When it comes to memory for compute engines, FPGAs – or rather what we have started calling hybrid FPGAs because they have all kinds of hard coded logic as well as the FPGA programmable logic on a single package – have the broadest selection of memory types of any kind of device out there. And the new Agilex-M series just announced by Intel might have the most options we have ever seen.
The question is, just how useful is all of this memory and how can programmers seamlessly take advantage of it without gutting their applications?
Before we get into that, let’s drill down into the Agilex-M devices, which are a follow-on to the Stratix 10 MX hybrid FPGA, which came out way back in December 2017 and which has subsequently been fleshed out with the Stratix 10 NX that debuted in November 2020 tuned for AI inference workloads and with HBM memory, and the Stratix 10 SX line from August 2019, which did not have an HBM option.
The high bandwidth memory and its close proximity to programmable logic compute, all in a single package, means that machine learning inference and various kinds of signal processing workloads can have extreme low latency – which is one reason, other than the programmable nature of FPGA, why these hybrid FPGA devices still exist in the compute engine arsenal. The fatter DDR5 and Optane 3D XPoint memories that complement the SRAM co-located with the programmable logic, are an object lesson in hierarchical memory for systems.

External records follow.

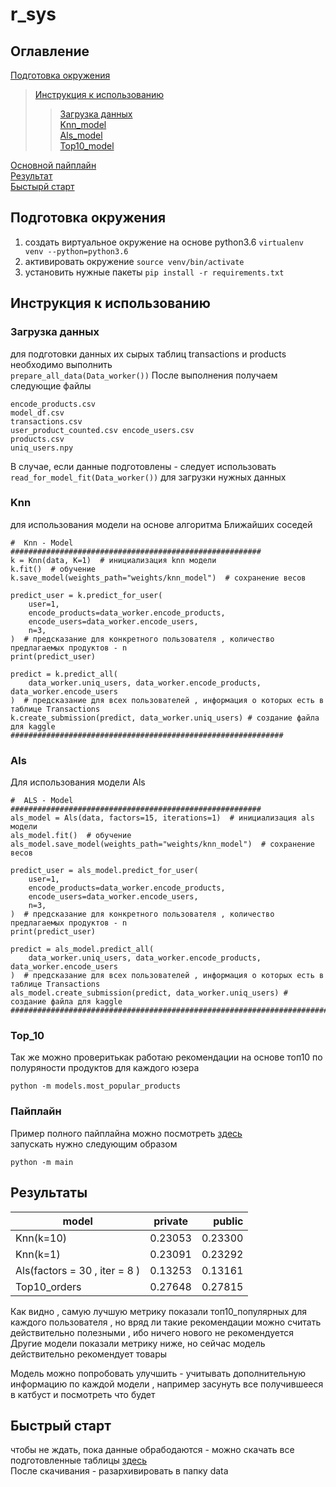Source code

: # r_sys
## Оглавление
[Подготовка окружения](#Подготовка_окружения)  
>[Инструкция к использованию](#Инструкция_использованию)  
>> [Загрузка данных](#data)  
>>            [Knn_model](#knn)    
>>            [Als_model](#als)    
>>            [Top10_model](#top10)    

[Основной пайплайн](#Пайплайн)  
[Результат](#result)  
[Быстырй старт](#fast_start)  
## Подготовка окружения <a name="Подготовка_окружения"></a> 
1) создать виртуальное окружение на основе python3.6
```virtualenv venv --python=python3.6```
2) активировать окружение
```source venv/bin/activate```
3) установить нужные пакеты 
```pip install -r requirements.txt```

## Инструкция к использованию <a name="Инструкция_использованию"></a>
### Загрузка данных<a name="data"></a>
для подготовки данных их сырых таблиц transactions и products необходимо выполнить  
```prepare_all_data(Data_worker())```
После выполнения получаем следующие файлы
```
encode_products.csv   
model_df.csv  
transactions.csv  
user_product_counted.csv encode_users.csv  
products.csv  
uniq_users.npy
```
В случае, если данные подготовлены - следует использовать  
```read_for_model_fit(Data_worker())```  для загрузки нужных данных  
### Knn <a name="knn"></a>
для использования модели на основе алгоритма Ближайших соседей
```
#  Knn - Model
########################################################
k = Knn(data, K=1)  # инициализация knn модели
k.fit()  # обучение
k.save_model(weights_path="weights/knn_model")  # cохранение весов

predict_user = k.predict_for_user(
    user=1,
    encode_products=data_worker.encode_products,
    encode_users=data_worker.encode_users,
    n=3,
)  # предсказание для конкретного пользователя , количество предлагаемых продуктов - n
print(predict_user)

predict = k.predict_all(
    data_worker.uniq_users, data_worker.encode_products, data_worker.encode_users
)  # предсказание для всех пользователей , информация о которых есть в таблице Transactions
k.create_submission(predict, data_worker.uniq_users) # cоздание файла для kaggle
#############################################################
```
### Als<a name="als"></a>
Для использования модели Als 
```
#  ALS - Model
########################################################
als_model = Als(data, factors=15, iterations=1)  # инициализация als модели
als_model.fit()  # обучение
als_model.save_model(weights_path="weights/knn_model")  # cохранение весов

predict_user = als_model.predict_for_user(
    user=1,
    encode_products=data_worker.encode_products,
    encode_users=data_worker.encode_users,
    n=3,
)  # предсказание для конкретного пользователя , количество предлагаемых продуктов - n
print(predict_user)

predict = als_model.predict_all(
    data_worker.uniq_users, data_worker.encode_products, data_worker.encode_users
)  # предсказание для всех пользователей , информация о которых есть в таблице Transactions
als_model.create_submission(predict, data_worker.uniq_users) # cоздание файла для kaggle
##################################################################################
```
### Top_10<a name="top10"></a>
Так же можно проверитькак работаю рекомендации на основе топ10 по полуряности продуктов для каждого юзера
```
python -m models.most_popular_products
```
### Пайплайн <a name="Пайплайн"></a>
Пример полного пайплайна можно посмотреть [здесь](https://github.com/mookor/r_sys/blob/main/main.py)  
запускать нужно следующим образом
```
python -m main
```

## Результаты<a name="result"></a>
| model        | private           | public  |
| ------------- |:-------------:| -----:|
| Knn(k=10)     | 0.23053 | 0.23300 |
| Knn(k=1)      | 0.23091      |   0.23292 |
| Als(factors = 30 , iter = 8 ) | 0.13253     |   0.13161 |
| Top10_orders | 0.27648 |   0.27815 |

Как видно , самую лучшую метрику показали топ10_популярных для каждого пользователя , но вряд ли такие рекомендации можно считать действительно полезными , ибо ничего нового не рекомендуется   
Другие модели показали метрику ниже, но сейчас модель действительно рекомендует товары

Модель можно попробовать улучшить - учитывать дополнительную информацию по каждой модели , например засунуть все получившееся в катбуст и посмотреть что будет

## Быстрый старт<a name="fast_start"></a>
чтобы не ждать, пока данные обрабодаются - можно скачать все подготовленные таблицы [здесь](https://disk.yandex.ru/d/T1vBTMqG5e_2gg)  
После скачивания - разархивировать в папку data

In many cases, the continual stepping up of bandwidth on the network uses to interchange data is driving the compute and memory bandwidth needs on the devices. As more data is moved faster around the datacenter to various applications at higher and higher rates, the speed of the memory to keep feeding CPU, FPGA, GPU, or DSP engines is becoming a bottleneck, and hence the adoption of HBM memory in a slew of CPUs and FPGAs after it was first deployed with GPU accelerators some years ago.

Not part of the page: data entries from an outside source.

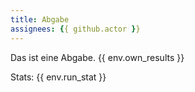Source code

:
 ```yaml
---
title: Abgabe
assignees: {{ github.actor }}
---
```

Das ist eine Abgabe.
{{ env.own_results }}

Stats:
{{ env.run_stat }}
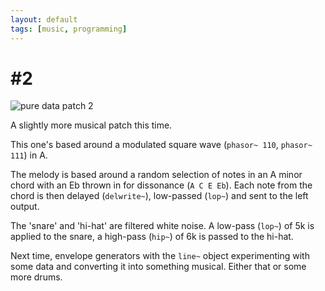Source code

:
 ```yaml
--- 
layout: default 
tags: [music, programming]
---
```


# \#2
![pure data patch 2](https://i.imgur.com/05KukDb.jpg)

A slightly more musical patch this time.

This one's based around a modulated square wave (`phasor~ 110`, `phasor~ 111`) in A.

The melody is based around a random selection of notes in an A minor chord with an Eb thrown in for dissonance (`A C E Eb`). Each note from the chord is then delayed (`delwrite~`), low-passed (`lop~`) and sent to the left output.

The 'snare' and 'hi-hat' are filtered white noise. A low-pass (`lop~`) of 5k is applied to the snare, a high-pass (`hip~`) of 6k is passed to the hi-hat.

Next time, envelope generators with the `line~` object experimenting with some data and converting it into
something musical. Either that or some more drums.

The feature image above gives you a generic feel of what the Agilex-M device looks like, but this block diagram is actually more accurate:
As the block diagram shows, there are actually two stacks of HBM2e memory, each with DRAM stacks up to four or eight 2 GB chips high. If you use four stacks across the two HBM2e memory ports linked to the compute complex by EMIB links, you get 16 GB; if you go with the eight high stacks, you get 32 GB. It is a wonder that Intel did not push it to 64 GB of HBM2e capacity, but apparently the sweet spot for this level of device is 32 GB. Each HBM2e stack has eight channels and delivers 410 GB/sec of bandwidth, for a maximum of 820 GB/sec for the full device.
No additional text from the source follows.